Deux écueils à éviter pour les "amis" de l'Afrique : l'exotisme, le paternalisme. Il faut essayer, sans renier ses attaches culturelles, d'accéder au sens de l'altérité.

- Le 18 juin 2001, à Douala - ni la date, ni le lieu ne sont dus au hasard -, vous avez annoncé la création d'une nouvelle association, "Renaissance Afrique France", dont l'objectif est de "nouer sur des bases nouvelles, décomplexées et plus égalitaires des liens avec des élites du continent noir". Quatre ans après, où en est cette initiative ?
Pour mille raisons, liées aux ambiguïtés des relations franco-africaines, j'ai dû mettre ce projet en sommeil. Mais je le relancerai sous une autre forme. Pour l'heure, il faut prendre acte d'un désir - mutuel - de remise en cause des modalités de nos relations.

- Vous avez été le représentant personnel de Jacques Chirac pour la francophonie. Aujourd'hui, vous siégez au conseil consultatif placé auprès d'Abdou Diouf. Selon vous, le choix, aujourd'hui établi, de donner à la Francophonie une dimension allant bien au-delà d'une simple alliance culturelle est-il judicieux ? Faut-il que la Francophonie soit aussi politique et économique ?
Politique, économique et culturelle. Mais sans oublier que la mission essentielle, c'est la promotion de la langue.
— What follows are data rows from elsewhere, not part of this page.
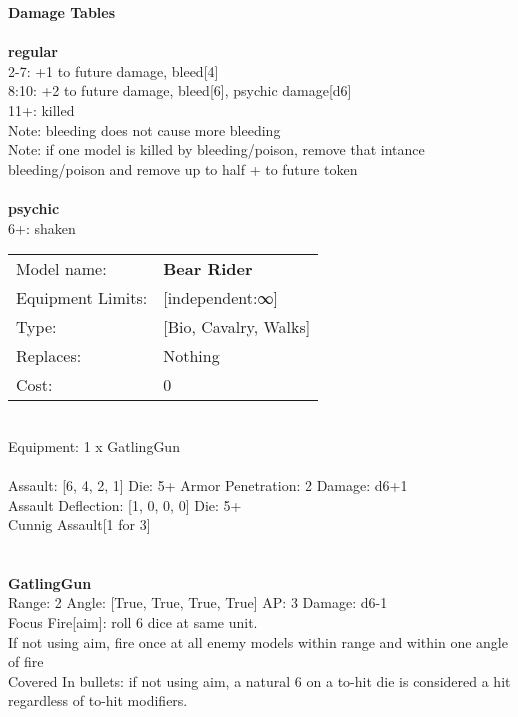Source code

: {\bf Damage Tables} \\
\ \\ {\bf regular } \\
2-7: +1 to future damage, bleed[4] \\
8:10: +2 to future damage, bleed[6], psychic damage[d6] \\
11+: killed \\
Note: bleeding does not cause more bleeding \\
Note: if one model is killed by bleeding/poison, remove that intance \\ bleeding/poison and remove up to half + to future token \\
\ \\ {\bf psychic } \\
6+: shaken \\


\noindent
\begin{tabular}{ll}
Model name: &{\bf Bear Rider } \\
Equipment Limits: &[independent:∞] \\
Type: &[Bio, Cavalry, Walks] \\
Replaces: &Nothing \\
Cost: & 0\\
\end{tabular}
\ \\
Equipment: 1 x GatlingGun \\
\ \\
Assault: [6, 4, 2, 1] Die: 5+ Armor Penetration: 2 Damage: d6+1 \\
Assault Deflection: [1, 0, 0, 0] Die: 5+\\
\indent Cunnig Assault[1 for 3]\\ 
 
\ \\

\ \\
{\bf GatlingGun } \\



Range: 2  Angle: [True, True, True, True] AP: 3 Damage: d6-1 \\
Focus Fire[aim]: roll 6 dice at same unit.\\ 
If not using aim, fire once at all enemy models within range and within one angle of fire\\ 
Covered In bullets: if not using aim, a natural 6 on a to-hit die is considered a hit regardless of to-hit modifiers.\\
- Au-delà du partage d'une même langue, les membres de l'Organisation Internationale de la Francophonie se disent porteurs de valeurs communes : la diversité culturelle, la solidarité, la paix entre les peuples… Aujourd'hui, des Etats non francophones sollicitent leur entrée à l'OIF. Faut-il, parce qu'ils adhèrent à ces valeurs, les y accueillir ? Ne risque-t-on pas d'y perdre la cohésion initiale ? N'est-il pas à craindre que l'Afrique, enfant chéri de la Francophonie, en fasse les frais ?
Pas d'Etats non-francophones dans l'O.I.F. Sinon, ça n'a plus de sens et les Africains se sentiront légitiment frustrés.